- The White Diamond DVD cover
- Directed by: Werner Herzog
- Written by: Annette Scheurich Rudolph Herzog
- Produced by: Marco Polo Film AG
- Starring: Graham Dorrington Werner Herzog Dieter Plage
- Narrated by: Werner Herzog
- Music by: Ernst Reijseger
- Distributed by: Werner Herzog Filmproduktion
- Release date: 2004;
- Running time: 90 minutes
- Language: English

= The White Diamond =

The White Diamond is a 2004 documentary film by Werner Herzog. It illustrates the history of aviation and depicts the struggles and triumphs of Graham Dorrington, an aeronautical engineer, who has designed and built a teardrop-shaped airship which he plans to fly over the forest canopies of Guyana. It features music composed by Ernst Reijseger, which was re-used in Herzog's 2005 film The Wild Blue Yonder.

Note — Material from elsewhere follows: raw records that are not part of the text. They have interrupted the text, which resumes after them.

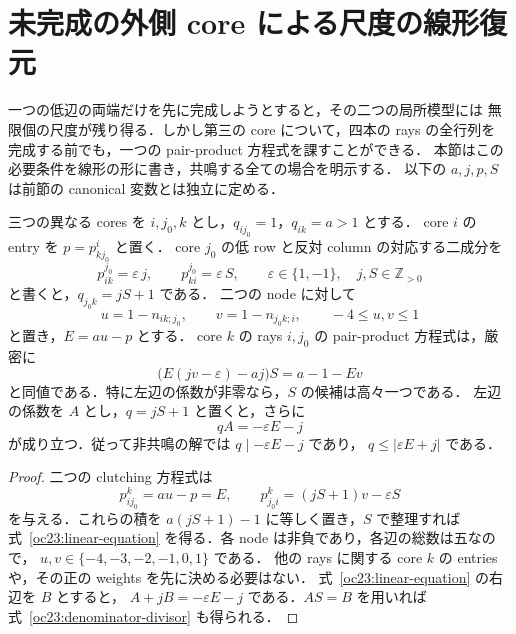 \section{未完成の外側 core による尺度の線形復元}
\label{oc23:section}

一つの低辺の両端だけを先に完成しようとすると，その二つの局所模型には
無限個の尺度が残り得る．しかし第三の core について，四本の rays の全行列を
完成する前でも，一つの pair-product 方程式を課すことができる．
本節はこの必要条件を線形の形に書き，共鳴する全ての場合を明示する．
以下の $a,j,p,S$ は前節の canonical 変数とは独立に定める．

\begin{lemma}
\label{oc23:linear-transfer}
三つの異なる cores を $i,j_0,k$ とし，$q_{ij_0}=1$，$q_{ik}=a>1$ とする．
core $i$ の entry を $p=p^i_{k j_0}$ と置く．
core $j_0$ の低 row と反対 column の対応する二成分を
\[
 p^{j_0}_{ik}=\varepsilon\,j,\qquad
 p^{j_0}_{ki}=\varepsilon\,S,
 \qquad \varepsilon\in\{1,-1\},\quad j,S\in\mathbb Z_{>0}
\]
と書くと，$q_{j_0k}=jS+1$ である．
二つの node に対して
\[
 u=1-n_{ik;j_0},\qquad v=1-n_{j_0k;i},
 \qquad -4\le u,v\le1
\]
と置き，$E=au-p$ とする．
core $k$ の rays $i,j_0$ の pair-product 方程式は，厳密に
\begin{equation}\label{oc23:linear-equation}
 \bigl(E(jv-\varepsilon)-aj\bigr)S=a-1-Ev
\end{equation}
と同値である．特に左辺の係数が非零なら，$S$ の候補は高々一つである．
左辺の係数を $A$ とし，$q=jS+1$ と置くと，さらに
\begin{equation}\label{oc23:denominator-divisor}
 qA=-\varepsilon E-j
\end{equation}
が成り立つ．従って非共鳴の解では $q\mid-\varepsilon E-j$ であり，
$q\le|\varepsilon E+j|$ である．
\end{lemma}

\begin{proof}
二つの clutching 方程式は
\[
 p^k_{ij_0}=au-p=E,\qquad
 p^k_{j_0i}=(jS+1)v-\varepsilon S
\]
を与える．これらの積を $a(jS+1)-1$ に等しく置き，$S$ で整理すれば
式~\eqref{oc23:linear-equation} を得る．各 node は非負であり，各辺の総数は五なので，
$u,v\in\{-4,-3,-2,-1,0,1\}$ である．
他の rays に関する core $k$ の entries や，その正の weights を先に決める必要はない．
式~\eqref{oc23:linear-equation} の右辺を $B$ とすると，
$A+jB=-\varepsilon E-j$ である．$AS=B$ を用いれば
式~\eqref{oc23:denominator-divisor} も得られる．
\end{proof}

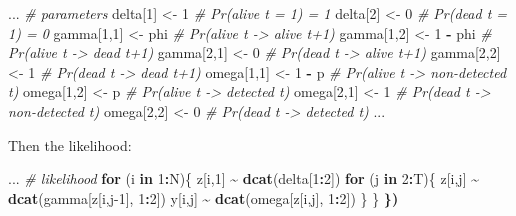 \documentclass[
  12pt,
]{krantz}
\newenvironment{Shaded}{\begin{snugshade}}{\end{snugshade}}
\newcommand{\CommentTok}[1]{\textcolor[rgb]{0.56,0.35,0.01}{\textit{#1}}}
\newcommand{\ControlFlowTok}[1]{\textcolor[rgb]{0.13,0.29,0.53}{\textbf{#1}}}
\newcommand{\DecValTok}[1]{\textcolor[rgb]{0.00,0.00,0.81}{#1}}
\newcommand{\ErrorTok}[1]{\textcolor[rgb]{0.64,0.00,0.00}{\textbf{#1}}}
\newcommand{\FunctionTok}[1]{\textcolor[rgb]{0.13,0.29,0.53}{\textbf{#1}}}
\newcommand{\NormalTok}[1]{#1}
\newcommand{\OtherTok}[1]{\textcolor[rgb]{0.56,0.35,0.01}{#1}}
\newcommand{\SpecialCharTok}[1]{\textcolor[rgb]{0.81,0.36,0.00}{\textbf{#1}}}
\begin{document}
\begin{Shaded}
\begin{Highlighting}[]
\NormalTok{...}
  \CommentTok{\# parameters}
\NormalTok{  delta[}\DecValTok{1}\NormalTok{] }\OtherTok{\textless{}{-}} \DecValTok{1}          \CommentTok{\# Pr(alive t = 1) = 1}
\NormalTok{  delta[}\DecValTok{2}\NormalTok{] }\OtherTok{\textless{}{-}} \DecValTok{0}          \CommentTok{\# Pr(dead t = 1) = 0}
\NormalTok{  gamma[}\DecValTok{1}\NormalTok{,}\DecValTok{1}\NormalTok{] }\OtherTok{\textless{}{-}}\NormalTok{ phi      }\CommentTok{\# Pr(alive t {-}\textgreater{} alive t+1)}
\NormalTok{  gamma[}\DecValTok{1}\NormalTok{,}\DecValTok{2}\NormalTok{] }\OtherTok{\textless{}{-}} \DecValTok{1} \SpecialCharTok{{-}}\NormalTok{ phi  }\CommentTok{\# Pr(alive t {-}\textgreater{} dead t+1)}
\NormalTok{  gamma[}\DecValTok{2}\NormalTok{,}\DecValTok{1}\NormalTok{] }\OtherTok{\textless{}{-}} \DecValTok{0}        \CommentTok{\# Pr(dead t {-}\textgreater{} alive t+1)}
\NormalTok{  gamma[}\DecValTok{2}\NormalTok{,}\DecValTok{2}\NormalTok{] }\OtherTok{\textless{}{-}} \DecValTok{1}        \CommentTok{\# Pr(dead t {-}\textgreater{} dead t+1)}
\NormalTok{  omega[}\DecValTok{1}\NormalTok{,}\DecValTok{1}\NormalTok{] }\OtherTok{\textless{}{-}} \DecValTok{1} \SpecialCharTok{{-}}\NormalTok{ p    }\CommentTok{\# Pr(alive t {-}\textgreater{} non{-}detected t)}
\NormalTok{  omega[}\DecValTok{1}\NormalTok{,}\DecValTok{2}\NormalTok{] }\OtherTok{\textless{}{-}}\NormalTok{ p        }\CommentTok{\# Pr(alive t {-}\textgreater{} detected t)}
\NormalTok{  omega[}\DecValTok{2}\NormalTok{,}\DecValTok{1}\NormalTok{] }\OtherTok{\textless{}{-}} \DecValTok{1}        \CommentTok{\# Pr(dead t {-}\textgreater{} non{-}detected t)}
\NormalTok{  omega[}\DecValTok{2}\NormalTok{,}\DecValTok{2}\NormalTok{] }\OtherTok{\textless{}{-}} \DecValTok{0}        \CommentTok{\# Pr(dead t {-}\textgreater{} detected t)}
\NormalTok{...}
\end{Highlighting}
\end{Shaded}

Then the likelihood:

\begin{Shaded}
\begin{Highlighting}[]
\NormalTok{...}
    \CommentTok{\# likelihood}
    \ControlFlowTok{for}\NormalTok{ (i }\ControlFlowTok{in} \DecValTok{1}\SpecialCharTok{:}\NormalTok{N)\{}
\NormalTok{    z[i,}\DecValTok{1}\NormalTok{] }\SpecialCharTok{\textasciitilde{}} \FunctionTok{dcat}\NormalTok{(delta[}\DecValTok{1}\SpecialCharTok{:}\DecValTok{2}\NormalTok{])}
    \ControlFlowTok{for}\NormalTok{ (j }\ControlFlowTok{in} \DecValTok{2}\SpecialCharTok{:}\NormalTok{T)\{}
\NormalTok{      z[i,j] }\SpecialCharTok{\textasciitilde{}} \FunctionTok{dcat}\NormalTok{(gamma[z[i,j}\DecValTok{{-}1}\NormalTok{], }\DecValTok{1}\SpecialCharTok{:}\DecValTok{2}\NormalTok{])}
\NormalTok{      y[i,j] }\SpecialCharTok{\textasciitilde{}} \FunctionTok{dcat}\NormalTok{(omega[z[i,j], }\DecValTok{1}\SpecialCharTok{:}\DecValTok{2}\NormalTok{])}
\NormalTok{    \}}
\NormalTok{  \}}
\ErrorTok{\})}
\end{Highlighting}
\end{Shaded}
\end{document}
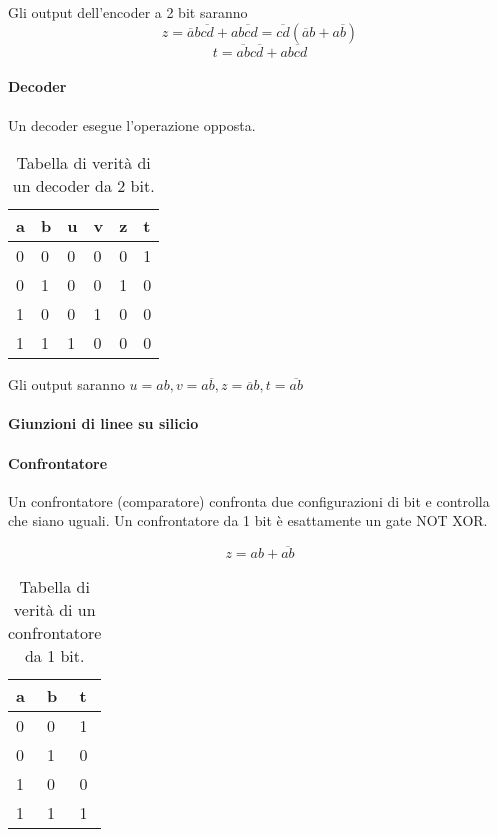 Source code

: 
Gli output dell'encoder a 2 bit saranno
\[ z = \overbar{a}b\overbar{cd}+a\overbar{bcd} = \overbar{cd}(\overbar{a}b+a\overbar{b}) \]
\[ t = \overbar{ab}c\overbar{d}+a\overbar{bcd} \]


\paragraph{Decoder}
Un decoder esegue l'operazione opposta.

\begin{table}[H]
	\centering
	\caption{Tabella di verità di un decoder da 2 bit.}
	\label{tab:2bitdecoder}
	\begin{tabular}{|ll|llll|}
		\hline
		a & b & u & v & z & t \\ \hline
		0 & 0 & 0 & 0 & 0 & 1 \\
		0 & 1 & 0 & 0 & 1 & 0 \\
		1 & 0 & 0 & 1 & 0 & 0 \\
		1 & 1 & 1 & 0 & 0 & 0 \\ \hline
	\end{tabular}
\end{table}

Gli output saranno $ u = ab, v = a\overbar{b}, z = \overbar{a}b, t = \overbar{ab} $


\paragraph{Giunzioni di linee su silicio}


\paragraph{Confrontatore}
Un confrontatore (comparatore) confronta due configurazioni di bit e controlla che siano uguali. Un confrontatore da 1 bit è esattamente un gate NOT XOR.

\[ z = ab + \overbar{ab} \]

\begin{table}[H]
	\centering
	\caption{Tabella di verità di un confrontatore da 1 bit.}
	\label{tab:2bitcomparator}
	\begin{tabular}{|ll|l|}
		\hline
		a & b & t \\ \hline
		0 & 0 & 1 \\
		0 & 1 & 0 \\
		1 & 0 & 0 \\
		1 & 1 & 1 \\ \hline
	\end{tabular}
\end{table}

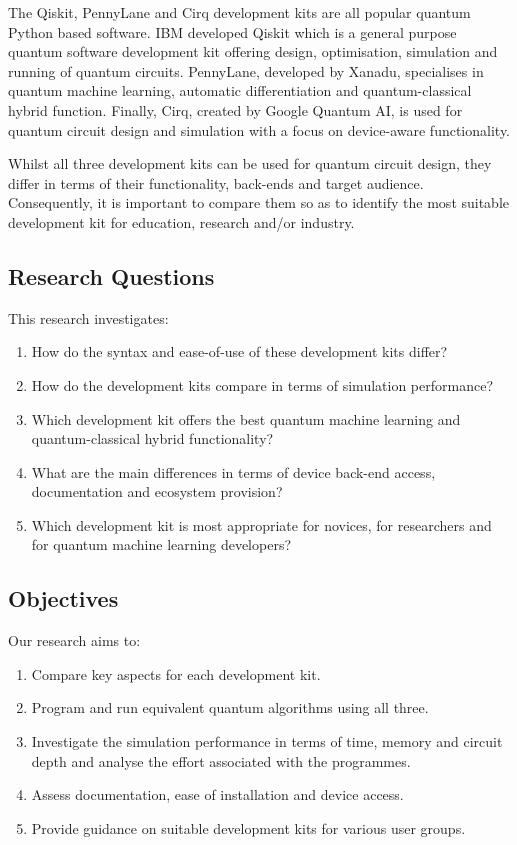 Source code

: \documentclass[journal]{IEEEtran}
\begin{document}
The Qiskit, PennyLane and Cirq development kits are all popular quantum Python based software. IBM developed Qiskit which is a general purpose quantum software development kit offering design, optimisation, simulation and running of quantum circuits. PennyLane, developed by Xanadu, specialises in quantum machine learning, automatic differentiation and quantum-classical hybrid function. Finally, Cirq, created by Google Quantum AI, is used for quantum circuit design and simulation with a focus on device-aware functionality.

Whilst all three development kits can be used for quantum circuit design, they differ in terms of their functionality, back-ends and target audience. Consequently, it is important to compare them so as to identify the most suitable development kit for education, research and/or industry.

\subsection{Research Questions}
This research investigates:
\begin{enumerate}
\item How do the syntax and ease-of-use of these development kits differ?
\item How do the development kits compare in terms of simulation performance?
\item Which development kit offers the best quantum machine learning and quantum-classical hybrid functionality?
\item What are the main differences in terms of device back-end access, documentation and ecosystem provision?
\item Which development kit is most appropriate for novices, for researchers and for quantum machine learning developers?
\end{enumerate}

\subsection{Objectives}
Our research aims to:
\begin{enumerate}
\item Compare key aspects for each development kit.
\item Program and run equivalent quantum algorithms using all three.
\item Investigate the simulation performance in terms of time, memory and circuit depth and analyse the effort associated with the programmes.
\item Assess documentation, ease of installation and device access.
\item Provide guidance on suitable development kits for various user groups.
\end{enumerate}
\end{document}
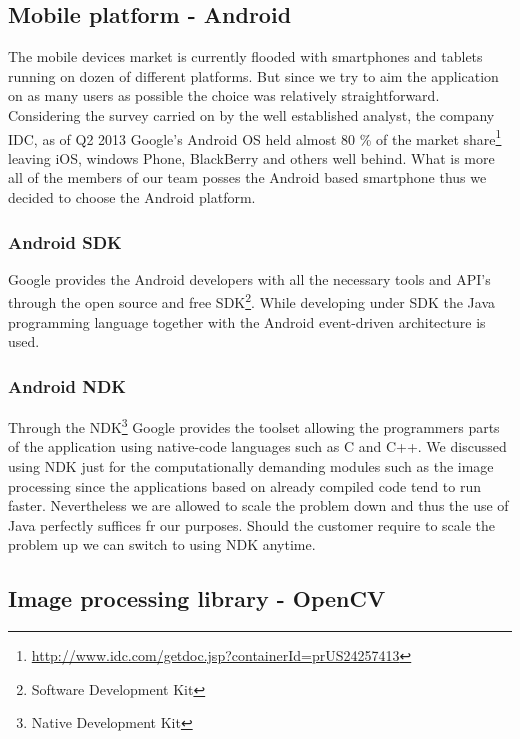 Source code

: \subsection{Mobile platform - Android} \label{txt:mobile_platform}

The mobile devices market is currently flooded with smartphones and tablets running on dozen of different platforms. 
But since we try to aim the application on as many users as possible the choice was relatively straightforward.
Considering the survey carried on by the well established analyst, the company IDC, as of Q2 2013 Google's Android OS held almost 80 \% of the market share\footnote{\url{http://www.idc.com/getdoc.jsp?containerId=prUS24257413}} leaving iOS, windows Phone, BlackBerry and others well behind.
What is more all of the members of our team posses the Android based smartphone thus we decided to choose the Android platform.

\subsubsection{Android SDK}

Google provides the Android developers with all the necessary tools and API's through the open source and free SDK\footnote{Software Development Kit}. While developing under SDK the Java programming language together with the Android event-driven architecture is used.

\subsubsection{Android NDK}

Through the NDK\footnote{Native Development Kit} Google provides the toolset allowing the programmers parts of the application using native-code languages such as C and C++.
We discussed using NDK just for the computationally demanding modules such as the image processing since the applications based on already compiled code tend to run faster.
Nevertheless we are allowed to scale the problem down and thus the use of Java perfectly suffices fr our purposes.
Should the customer require to scale the problem up we can switch to using NDK anytime.

\subsection{Image processing library - OpenCV} \label{txt:image_processing_library}

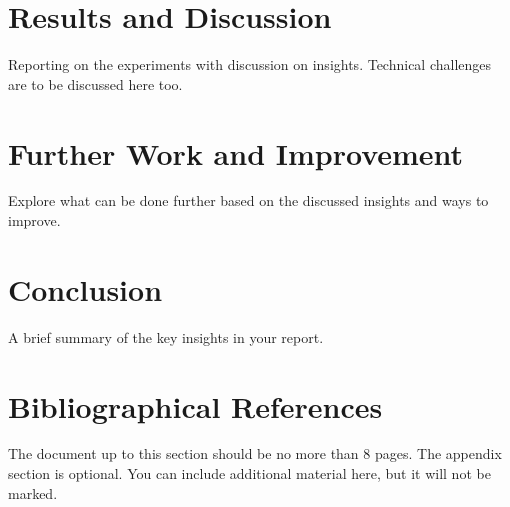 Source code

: \documentclass[conference]{IEEEtran}
\begin{document}
\section{Results and Discussion}
{\color{blue}Reporting on the experiments with discussion on insights. Technical challenges are to be discussed here too.}

\section{Further Work and Improvement}
{\color{blue}Explore what can be done further based on the discussed insights and ways to improve.}


\section{Conclusion}
{\color{blue}A brief summary of the key insights in your report.}

\section{Bibliographical References}\label{sec:reference}





\appendix
{\color{blue}The document up to this section should be no more than 8 pages. The appendix section is optional. You can include additional material here, but it will not be marked.}
\end{document}
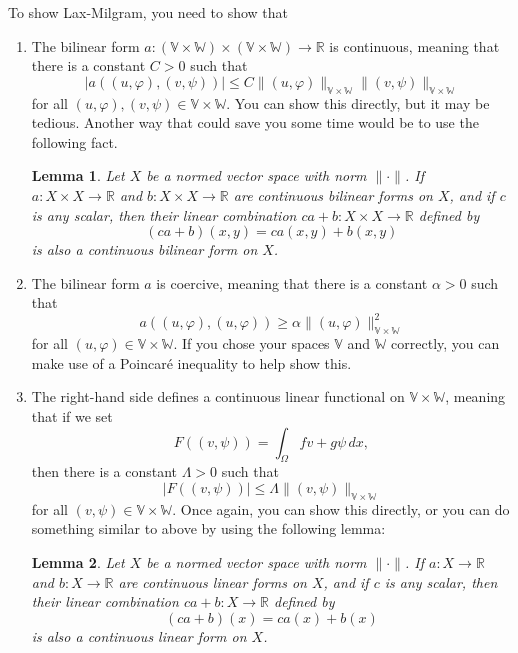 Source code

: \documentclass{article}
\theoremstyle{plain}
\newtheorem{lemma}{Lemma}
\theoremstyle{definition}
\theoremstyle{remark}
\begin{document}
\begin{enumerate}
	      To show Lax-Milgram, you need to show that
	      \begin{enumerate}
		      \item The bilinear form $a: (\mathbb V \times \mathbb W) \times (\mathbb V \times \mathbb W) \to \mathbb R$ is continuous, meaning that there is a constant $C > 0$ such that \[|a((u,\varphi),(v,\psi))| \leq C\|(u,\varphi)\|_{\mathbb V \times \mathbb W}\|(v,\psi)\|_{\mathbb V \times \mathbb W}\] for all $(u,\varphi), (v,\psi) \in \mathbb V \times \mathbb W$.
		            You can show this directly, but it may be tedious.
		            Another way that could save you some time would be to use the following fact.
		            \begin{lemma}
			            Let $X$ be a normed vector space with norm $\|\cdot\|$. If $a : X \times X \to \mathbb R$ and $b : X \times X \to \mathbb R$ are continuous bilinear forms on $X$, and if $c$ is any scalar, then their linear combination $ca + b: X \times X \to \mathbb R$ defined by \[(ca+b)(x,y) = ca(x,y) + b(x,y)\] is also a continuous bilinear form on $X$.
		            \end{lemma}
		      \item The bilinear form $a$ is coercive, meaning that there is a constant $\alpha > 0$ such that \[a((u,\varphi),(u,\varphi)) \geq \alpha \|(u,\varphi)\|_{\mathbb V \times \mathbb W}^2\] for all $(u,\varphi) \in \mathbb V \times \mathbb W$.
		            If you chose your spaces $\mathbb V$ and $\mathbb W$ correctly, you can make use of a Poincar\'e inequality to help show this.
		      \item The right-hand side defines a continuous linear functional on $\mathbb V \times \mathbb W$, meaning that if we set \[F((v,\psi)) = \int_\Omega fv + g\psi\,dx,\]
		            then there is a constant $\Lambda > 0$ such that \[|F((v,\psi))| \leq \Lambda \|(v,\psi)\|_{\mathbb V \times \mathbb W}\] for all $(v,\psi) \in \mathbb V \times \mathbb W$.
		            Once again, you can show this directly, or you can do something similar to above by using the following lemma:
		            \begin{lemma}
			            Let $X$ be a normed vector space with norm $\|\cdot\|$. If $a : X \to \mathbb R$ and $b : X \to \mathbb R$ are continuous linear forms on $X$, and if $c$ is any scalar, then their linear combination $ca + b: X \to \mathbb R$ defined by \[(ca+b)(x) = ca(x) + b(x)\] is also a continuous linear form on $X$.
		            \end{lemma}
	      \end{enumerate}

\end{enumerate}
\end{document}
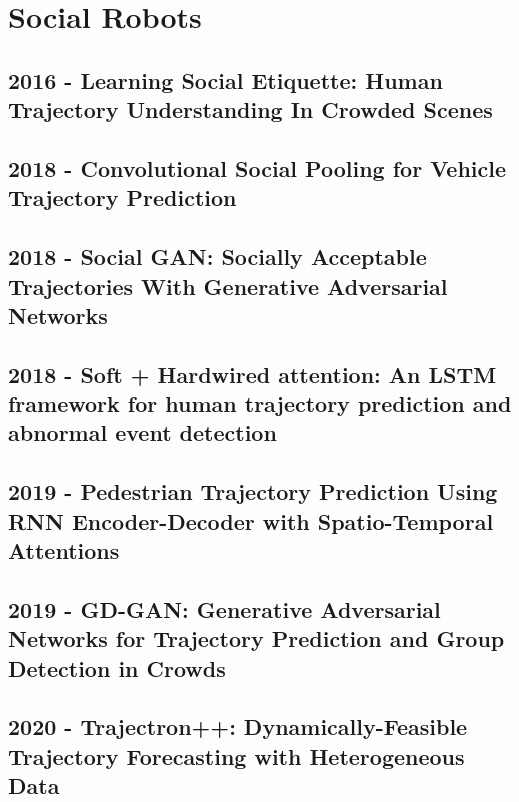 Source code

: \section{Social Robots}\label{sec: social robots}

\subsection*{2016 - Learning Social Etiquette: Human Trajectory Understanding In Crowded Scenes}

\cite{robicquet2016learning}

\subsection*{2018 - Convolutional Social Pooling for Vehicle Trajectory Prediction}

\cite{deo2018convolutional}

\subsection*{2018 - Social GAN: Socially Acceptable Trajectories With Generative Adversarial Networks}

\cite{gupta2018social}

\subsection*{2018 - Soft + Hardwired attention: An LSTM framework for human trajectory prediction and abnormal event detection}

\cite{fernando2018soft+}

\subsection*{2019 - Pedestrian Trajectory Prediction Using RNN Encoder-Decoder with Spatio-Temporal Attentions}

\cite{bhujel2019pedestrian}

\subsection*{2019 - GD-GAN: Generative Adversarial Networks for Trajectory Prediction and Group Detection in Crowds}

\cite{fernando2019gd}

\subsection*{2020 - Trajectron++: Dynamically-Feasible Trajectory Forecasting with Heterogeneous Data}

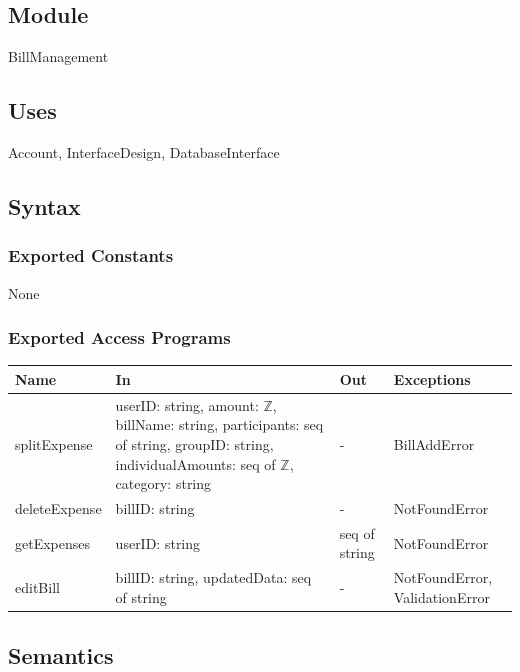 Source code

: \documentclass[12pt, titlepage]{article}
\begin{document}

\subsection{Module}

BillManagement


\subsection{Uses}

Account, InterfaceDesign, DatabaseInterface

\subsection{Syntax}

\subsubsection{Exported Constants}

None

\subsubsection{Exported Access Programs}

\begin{center}
\begin{tabular}{p{3cm} p{5cm} p{2cm} p{4cm}}
\hline
\textbf{Name} & \textbf{In} & \textbf{Out} & \textbf{Exceptions} \\
\hline
splitExpense & userID: string, amount: $\mathbb{Z}$, billName: string, participants: seq of string, groupID: string, individualAmounts: seq of $\mathbb{Z}$, category: string & - & BillAddError \\
\hline
deleteExpense & billID: string & - & NotFoundError \\
\hline
getExpenses & userID: string & seq of string & NotFoundError\\
\hline
editBill & billID: string, updatedData: seq of string & - & NotFoundError, ValidationError \\
\hline
\end{tabular}
\end{center}

\subsection{Semantics}
\end{document}

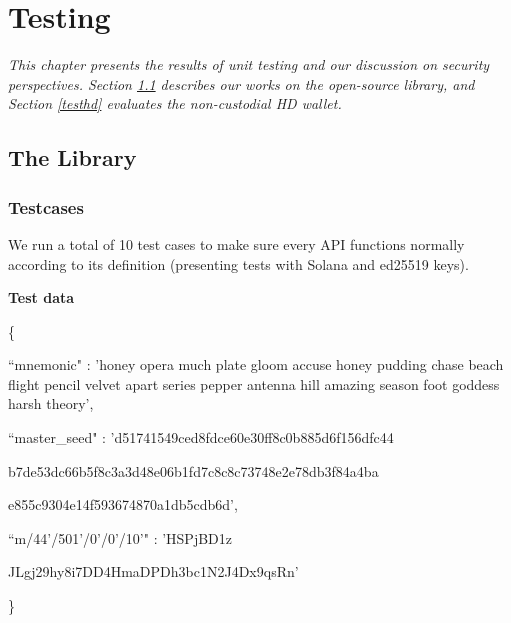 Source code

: \chapter{Testing}
\label{chap:testing}
\textit{This chapter presents the results of unit testing and our discussion on security perspectives. Section \ref{testlib} describes our works on the open-source library, and Section \ref{testhd} evaluates the non-custodial HD wallet.}

\minitoc

\section{The Library}
\label{testlib}
\subsection{Testcases}

We run a total of 10 test cases to make sure every API functions normally according to its definition (presenting tests with Solana and ed25519 keys). 

\bigskip
{\textbf{Test data}}

\begin{framed}
    \hspace*{13mm}        \{ \par
    \hspace*{13mm}        ``mnemonic" : 'honey opera much plate gloom accuse honey pudding chase beach flight pencil velvet apart series pepper antenna hill amazing season foot goddess harsh theory',    \par
    \hspace*{13mm}        ``master\_seed" : 'd51741549ced8fdce60e30ff8c0b885d6f156dfc44 \par
    \hspace*{27mm}         b7de53dc66b5f8c3a3d48e06b1fd7c8c8c73748e2e78db3f84a4ba \par
    \hspace*{27mm}         e855c9304e14f593674870a1db5cdb6d',    \par
    \hspace*{13mm}        ``m/44'/501'/0'/0'/10'" : 'HSPjBD1z \par
    \hspace*{37mm}        JLgj29hy8i7DD4HmaDPDh3bc1N2J4Dx9qsRn' \par
    \hspace*{13mm}              \} \par
    \end{framed}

Most of the film focuses on Dorrington's flights near Kaieteur Falls, in Guyana. Dorrington discusses the mechanics of his flight, as well as his own struggles with uncertainty and the "heaviness" he feels after the death of the cinematographer Dieter Plage. The film also explores the Kaieteur Falls themselves, a local man named Marc Anthony Yhap, a diamond miner, and the white-tipped swifts (Aeronautes montivagus) which roost in an inaccessible cave behind the falls.

The film holds a score of 83 (based on 12 reviews) on the film review aggregator website Metacritic and a score of 90% (based on 20 reviews) on Rotten Tomatoes.